NOLS to show documentary – Cuts

In the late 1970s, Charles Gustafson, a filmmaker enrolled as a student at Evergreen State College in Olympia, made “Cuts” a remarkable film about work in cedar shingle mills. Much of the filming was done inside the M.R. Smith Shingle Mill located on the shores of Lake Pleasant. Of the local men who were interviewed in this 38-minute documentary, few of them had all of their fingers, and many of them were missing a whole handful. While difficult to watch at times it is an eye-opening, realistic look at a profession that involved hard work and hard living.

Matt R. Smith was a prominent lumber broker in Kansas City in the early 1900s. His son Paul would eventually own the Lake Pleasant mill, which was constructed in the early 1940s, and a number of other mills around the State.

By 1964, M.R. Smith Shingle employed around 90 men and operated ten shingle saws, supplying cedar shingles from Nova Scotia to the Bahamas, with a majority of the product going to Texas.

By the time Gustafson showed up in the late 1970s to make his documentary, the mill on the lake was still going strong. Paul Smith had passed away; his family had sold the mill to Merle Watson, the former assistant manager.

One of the participants in the film, Harold Earley, remembers the film crew having full access to the mill operations, and the filming taking place over a several-week period. Earley was one of the sawyers at M.R. Smith.

In Gustafson’s documentary, the workers at the mill tell their stories in their own words over the whine of the saw blades. At one point, the wood, the sawyer’s hands, and the blades are all moving so fast you are just certain someone is going to lose a finger. He follows the workers to their lunch break and a game of cards, where missing digits are quite apparent, then to the “Shingle Weaver’s Picnic” and a visit to the “Loop Tavern”, where, after working hard, mill workers are ready to play hard.

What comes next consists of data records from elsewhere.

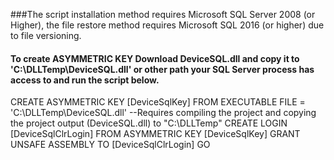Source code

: ###The script installation method requires Microsoft SQL Server 2008 (or Higher), the file restore method requires Microsoft SQL 2016 (or higher) due to file versioning.

#### To create ASYMMETRIC KEY Download DeviceSQL.dll and copy it to 'C:\DLLTemp\DeviceSQL.dll' or other path your SQL Server process has access to and run the script below.

CREATE ASYMMETRIC KEY [DeviceSqlKey] FROM EXECUTABLE FILE = 'C:\DLLTemp\DeviceSQL.dll' --Requires compiling the project and copying the project output (DeviceSQL.dll) to "C:\DLLTemp"
CREATE LOGIN [DeviceSqlClrLogin] FROM ASYMMETRIC KEY [DeviceSqlKey]
GRANT UNSAFE ASSEMBLY TO [DeviceSqlClrLogin]
GO 
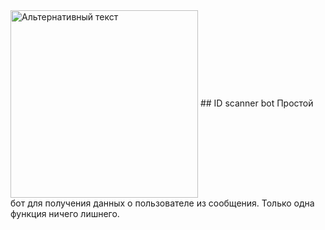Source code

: <img src="https://example.com/image.jpg" alt="Альтернативный текст" width="300" align="center">
## ID scanner bot
Простой бот для получения данных о пользователе из сообщения. Только одна функция ничего лишнего. 
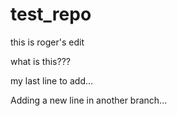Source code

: # test_repo

this is roger's edit


what is this???

my last line to add...

Adding a new line in another branch...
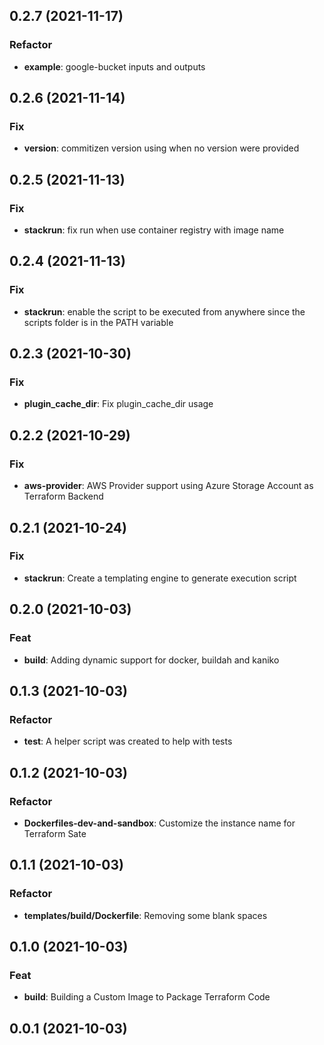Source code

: ## 0.2.7 (2021-11-17)

### Refactor

- **example**: google-bucket inputs and outputs

## 0.2.6 (2021-11-14)

### Fix

- **version**: commitizen version using when no version were provided

## 0.2.5 (2021-11-13)

### Fix

- **stackrun**: fix run when use container registry with image name

## 0.2.4 (2021-11-13)

### Fix

- **stackrun**: enable the script to be executed from anywhere since the scripts folder is in the PATH variable

## 0.2.3 (2021-10-30)

### Fix

- **plugin_cache_dir**: Fix plugin_cache_dir usage

## 0.2.2 (2021-10-29)

### Fix

- **aws-provider**: AWS Provider support using Azure Storage Account as Terraform Backend

## 0.2.1 (2021-10-24)

### Fix

- **stackrun**: Create a templating engine to generate execution script

## 0.2.0 (2021-10-03)

### Feat

- **build**: Adding dynamic support for docker, buildah and kaniko

## 0.1.3 (2021-10-03)

### Refactor

- **test**: A helper script was created to help with tests

## 0.1.2 (2021-10-03)

### Refactor

- **Dockerfiles-dev-and-sandbox**: Customize the instance name for Terraform Sate

## 0.1.1 (2021-10-03)

### Refactor

- **templates/build/Dockerfile**: Removing some blank spaces

## 0.1.0 (2021-10-03)

### Feat

- **build**: Building a Custom Image to Package Terraform Code

## 0.0.1 (2021-10-03)
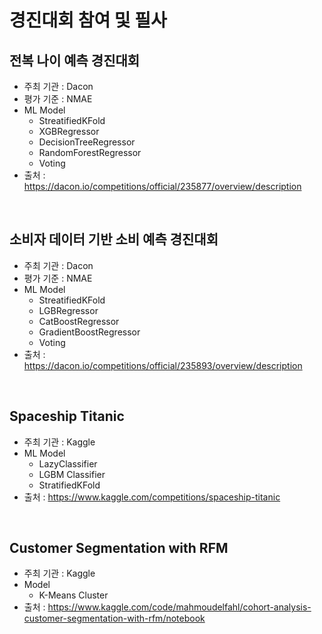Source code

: # 경진대회 참여 및 필사

## 전복 나이 예측 경진대회
- 주최 기관 : Dacon
- 평가 기준 : NMAE
- ML Model
    - StreatifiedKFold
    - XGBRegressor
    - DecisionTreeRegressor
    - RandomForestRegressor
    - Voting
- 출처 : https://dacon.io/competitions/official/235877/overview/description
<br>

## 소비자 데이터 기반 소비 예측 경진대회
- 주최 기관 : Dacon
- 평가 기준 : NMAE
- ML Model
    - StreatifiedKFold
    - LGBRegressor
    - CatBoostRegressor
    - GradientBoostRegressor
    - Voting
- 출처 : https://dacon.io/competitions/official/235893/overview/description
<br>

## Spaceship Titanic
- 주최 기관 : Kaggle
- ML Model
    - LazyClassifier
    - LGBM Classifier
    - StratifiedKFold
- 출처 : https://www.kaggle.com/competitions/spaceship-titanic
<br>

## Customer Segmentation with RFM
- 주최 기관 : Kaggle
- Model
    - K-Means Cluster
- 출처 : https://www.kaggle.com/code/mahmoudelfahl/cohort-analysis-customer-segmentation-with-rfm/notebook
<br>

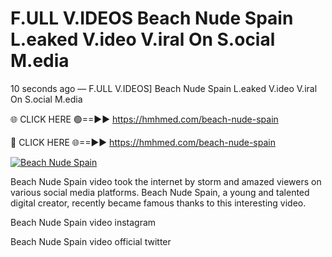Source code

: # F.ULL V.IDEOS Beach Nude Spain L.eaked V.ideo V.iral On S.ocial M.edia

10 seconds ago — F.ULL V.IDEOS] Beach Nude Spain L.eaked V.ideo V.iral On S.ocial M.edia

🌐 CLICK HERE 🟢==►► https://hmhmed.com/beach-nude-spain

🔴 CLICK HERE 🌐==►► https://hmhmed.com/beach-nude-spain

[![Beach Nude Spain](https://i.imgur.com/dJHk4Zq.gif)](https://hmhmed.com/beach-nude-spain)

Beach Nude Spain video took the internet by storm and amazed viewers on various social media platforms. Beach Nude Spain, a young and talented digital creator, recently became famous thanks to this interesting video.

Beach Nude Spain video instagram

Beach Nude Spain video official twitter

The documentary was released in 1981; it is a real look at the transformation of massive logs of cedar into roofing products. No one in the mill romanticizes the difficult and dangerous work, but there is cautious pride, pride about their ability to do this difficult job well, and profound sadness at the loss of one’s fingers. One of the workers who lost most of his right hand likened the job to being shot at every day, another calls it the sharp edge of living.

The mill eventually closed. Although Earley never lost a finger during his shingle-making days, he did suffer some “drawbacks” and was cut several times, and while he made it out of the industry with all ten fingers, he didn’t make it out without getting hurt and finally had to retire after a neck injury.

Sadly, Gustafson was killed by a drunk driver two years after the release of “Cuts”. In the years since this film was made, his documentary has found new audiences at several Portland film festivals and the University of Washington Harry Bridges Center for Labor Studies.

One reviewer of “Cuts” was upset that Gustafson did not appear to take “sides” in his documentary. One would assume that would mean for or against logging. But maybe Gustafson was just on the side of some poor guy merely trying to make a living the only way he knew how, and in the process, he got “Cut.” If you have not seen Cuts, or even if you have, it can be viewed as part of Olympic Peninsula Logging History at NOLS.

Screening of “Cuts”

Oct. 1 – Clallam Bay Library 6 p.m. – 7:30 p.m.

Oct. 6 – Forks Library 6 p.m. – 7:30 p.m.